I came home and Skylar laid with me for an hour.. she never cuddles but she laid with her paw on me, on my bed. She knew.. she didn't look for him when we came home. 

Rest in Peace, King- you were an amazing dog and I'll always love you.


----------



## Stosh (Jun 26, 2010)

RIP King. He was a well loved dog


----------



## 1sttimeforgsd (Jul 29, 2010)

My heart breaks for you, for I have been there several times myself. Find peace in the thought that King is now running free at the bridge. Run free sweet boy, run free. :rip:


----------



## StryderPup (May 16, 2009)

I am glad you made the decision to be with him during his last moments...my heart aches with you and mom. I lost a few tears while reading your post. RIP King...


----------



## Wolfiesmom (Apr 10, 2010)

RIP King.. My thoughts and prayers are with you and your Mom.


----------



## KZoppa (Aug 14, 2010)

RIP King. Run without pain at the bridge.


----------



## codmaster (Aug 5, 2009)

Just till you see him again "At the Bridge"!

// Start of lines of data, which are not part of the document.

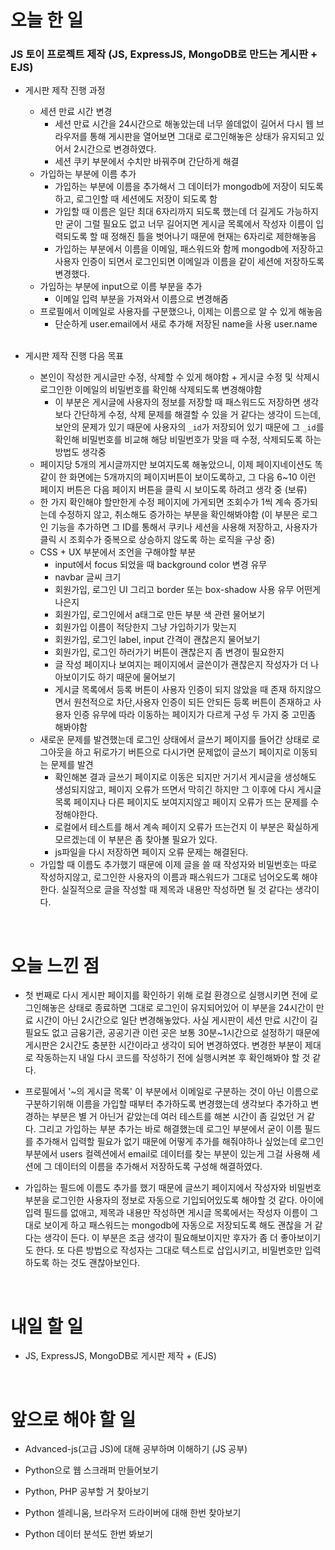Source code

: # 오늘 한 일

### JS 토이 프로젝트 제작 (JS, ExpressJS, MongoDB로 만드는 게시판 + EJS)

- 게시판 제작 진행 과정

  - 세션 만료 시간 변경
    - 세션 만료 시간을 24시간으로 해놓았는데 너무 쓸데없이 길어서 다시 웹 브라우저를 통해 게시판을 열어보면 그대로 로그인해놓은 상태가 유지되고 있어서 2시간으로 변경하였다.
    - 세션 쿠키 부분에서 수치만 바꿔주며 간단하게 해결
  - 가입하는 부분에 이름 추가
    - 가입하는 부분에 이름을 추가해서 그 데이터가 mongodb에 저장이 되도록 하고, 로그인할 때 세션에도 저장이 되도록 함
    - 가입할 때 이름은 일단 최대 6자리까지 되도록 했는데 더 길게도 가능하지만 굳이 그럴 필요도 없고 너무 길어지면 게시글 목록에서 작성자 이름이 입력되도록 할 때 정해진 틀을 벗어나기 때문에 현재는 6자리로 제한해놓음
    - 가입하는 부분에서 이름을 이메일, 패스워드와 함께 mongodb에 저장하고 사용자 인증이 되면서 로그인되면 이메일과 이름을 같이 세션에 저장하도록 변경했다.
  - 가입하는 부분에 input으로 이름 부분을 추가
    - 이메일 입력 부분을 가져와서 이름으로 변경해줌
  - 프로필에서 이메일로 사용자를 구분했으나, 이제는 이름으로 알 수 있게 해놓음
    - 단순하게 user.email에서 새로 추가해 저장된 name을 사용 user.name

  <br />

- 게시판 제작 진행 다음 목표

  - 본인이 작성한 게시글만 수정, 삭제할 수 있게 해야함 + 게시글 수정 및 삭제시 로그인한 이메일의 비밀번호를 확인해 삭제되도록 변경해야함
    - 이 부분은 게시글에 사용자의 정보를 저장할 때 패스워드도 저장하면 생각보다 간단하게 수정, 삭제 문제를 해결할 수 있을 거 같다는 생각이 드는데, 보안의 문제가 있기 때문에 사용자의 `_id`가 저장되어 있기 때문에 그 `_id`를 확인해 비밀번호를 비교해 해당 비밀번호가 맞을 때 수정, 삭제되도록 하는 방법도 생각중
  - 페이지당 5개의 게시글까지만 보여지도록 해놓았으니, 이제 페이지네이션도 똑같이 한 화면에는 5개까지의 페이지버튼이 보이도록하고, 그 다음 6~10 이런 페이지 버튼은 다음 페이지 버튼을 클릭 시 보이도록 하려고 생각 중 (보류)
  - 한 가지 확인해야 할만한게 수정 페이지에 가게되면 조회수가 1씩 계속 증가되는데 수정하지 않고, 취소해도 증가하는 부분을 확인해봐야함 (이 부분은 로그인 기능을 추가하면 그 ID를 통해서 쿠키나 세션을 사용해 저장하고, 사용자가 클릭 시 조회수가 중복으로 상승하지 않도록 하는 로직을 구상 중)
  - CSS + UX 부분에서 조언을 구해야할 부분
    - input에서 focus 되었을 때 background color 변경 유무
    - navbar 글씨 크기
    - 회원가입, 로그인 UI 그리고 border 또는 box-shadow 사용 유무 어떤게 나은지
    - 회원가입, 로그인에서 a태그로 만든 부분 색 관련 물어보기
    - 회원가입 이름이 적당한지 그냥 가입하기가 맞는지
    - 회원가입, 로그인 label, input 간격이 괜찮은지 물어보기
    - 회원가입, 로그인 하러가기 버튼이 괜찮은지 좀 변경이 필요한지
    - 글 작성 페이지나 보여지는 페이지에서 글쓴이가 괜찮은지 작성자가 더 나아보이기도 하기 때문에 물어보기
    - 게시글 목록에서 등록 버튼이 사용자 인증이 되지 않았을 때 존재 하지않으면서 원천적으로 차단,사용자 인증이 되든 안되든 등록 버튼이 존재하고 사용자 인증 유무에 따라 이동하는 페이지가 다르게 구성 두 가지 중 고민좀 해봐야함
  - 새로운 문제를 발견했는데 로그인 상태에서 글쓰기 페이지를 들어간 상태로 로그아웃을 하고 뒤로가기 버튼으로 다시가면 문제없이 글쓰기 페이지로 이동되는 문제를 발견
    - 확인해본 결과 글쓰기 페이지로 이동은 되지만 거기서 게시글을 생성해도 생성되지않고, 페이지 오류가 뜨면서 막히긴 하지만 그 이후에 다시 게시글 목록 페이지나 다른 페이지도 보여지지않고 페이지 오류가 뜨는 문제를 수정해야한다.
    - 로컬에서 테스트를 해서 계속 페이지 오류가 뜨는건지 이 부분은 확실하게 모르겠는데 이 부분은 좀 찾아볼 필요가 있다.
    - js파일을 다시 저장하면 페이지 오류 문제는 해결된다.
  - 가입할 때 이름도 추가했기 때문에 이제 글을 쓸 때 작성자와 비밀번호는 따로 작성하지않고, 로그인한 사용자의 이름과 패스워드가 그대로 넘어오도록 해야한다. 실질적으로 글을 작성할 때 제목과 내용만 작성하면 될 것 같다는 생각이다.

<br />

# 오늘 느낀 점

- 첫 번째로 다시 게시판 페이지를 확인하기 위해 로컬 환경으로 실행시키면 전에 로그인해놓은 상태로 종료하면 그대로 로그인이 유지되어있어 이 부분을 24시간이 만료 시간이 아닌 2시간으로 일단 변경해놓았다. 사실 게시판이 세션 만료 시간이 길 필요도 없고 금융기관, 공공기관 이런 곳은 보통 30분~1시간으로 설정하기 때문에 게시판은 2시간도 충분한 시간이라고 생각이 되어 변경하였다. 변경한 부분이 제대로 작동하는지 내일 다시 코드를 작성하기 전에 실행시켜본 후 확인해봐야 할 것 같다.

- 프로필에서 '~의 게시글 목록' 이 부분에서 이메일로 구분하는 것이 아닌 이름으로 구분하기위해 이름을 가입할 때부터 추가하도록 변경했는데 생각보다 추가하고 변경하는 부분은 별 거 아닌거 같았는데 여러 테스트를 해본 시간이 좀 길었던 거 같다. 그리고 가입하는 부분 추가는 바로 해결했는데 로그인 부분에서 굳이 이름 필드를 추가해서 입력할 필요가 없기 때문에 어떻게 추가를 해줘야하나 싶었는데 로그인 부분에서 users 컬렉션에서 email로 데이터를 찾는 부분이 있는게 그걸 사용해 세션에 그 데이터의 이름을 추가해서 저장하도록 구성해 해결하였다.

- 가입하는 필드에 이름도 추가를 했기 때문에 글쓰기 페이지에서 작성자와 비밀번호 부분을 로그인한 사용자의 정보로 자동으로 기입되어있도록 해야할 것 같다. 아이에 입력 필드를 없애고, 제목과 내용만 작성하면 게시글 목록에서는 작성자 이름이 그대로 보이게 하고 패스워드는 mongodb에 자동으로 저장되도록 해도 괜찮을 거 같다는 생각이 든다. 이 부분은 조금 생각이 필요해보이지만 후자가 좀 더 좋아보이기도 한다. 또 다른 방법으로 작성자는 그대로 텍스트로 삽입시키고, 비밀번호만 입력하도록 하는 것도 괜찮아보인다.

<br />

# 내일 할 일

- JS, ExpressJS, MongoDB로 게시판 제작 + (EJS)

<br />

# 앞으로 해야 할 일

- Advanced-js(고급 JS)에 대해 공부하며 이해하기 (JS 공부)

- Python으로 웹 스크래퍼 만들어보기

- Python, PHP 공부할 거 찾아보기

- Python 셀레니움, 브라우저 드라이버에 대해 한번 찾아보기

- Python 데이터 분석도 한번 봐보기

We can all feel the pain but also the hope and their relief!

RIP King!


----------



## blehmannwa (Jan 11, 2011)

Seeing them through to the end is so hard. I'm glad that King was at peace,


----------



## GSDBESTK9 (Mar 26, 2002)

I'm very sorry for your loss.


----------



## bianca (Mar 28, 2010)

I am so very sorry :hugs: Run free sweet King.


----------



## kiya (May 3, 2010)

I'm very sorry for your loss, it's so heart breaking.


----------



## Lynn_P (Mar 17, 2004)

It's never easy to "let them go".. RIP King... hugs to you and your family.


----------



## juliejujubean (May 4, 2011)

Rest in peace sweet baby :halogsd:


----------



## mandyswinos (Nov 25, 2011)

so sorry to hear of your loss i to shed some tears i lost my gsd last year i was unable to be with mine when she went so didn't get the chance to say goodbye and that will always hurt me... r.i.p king


----------



## HollyAnn (Jun 10, 2006)

I'm right there with you. It's been less than 24 hours since my heart dog left me . . .the pain is so overwhelming. I was so blessed to have him for 11+ years. I hope my heart heals


----------



## skischool (Nov 11, 2011)

I'm so sorry for your loss. I am sure he was happy you were there for him when he needed you the most. Definately the hardest part of having a pet...


----------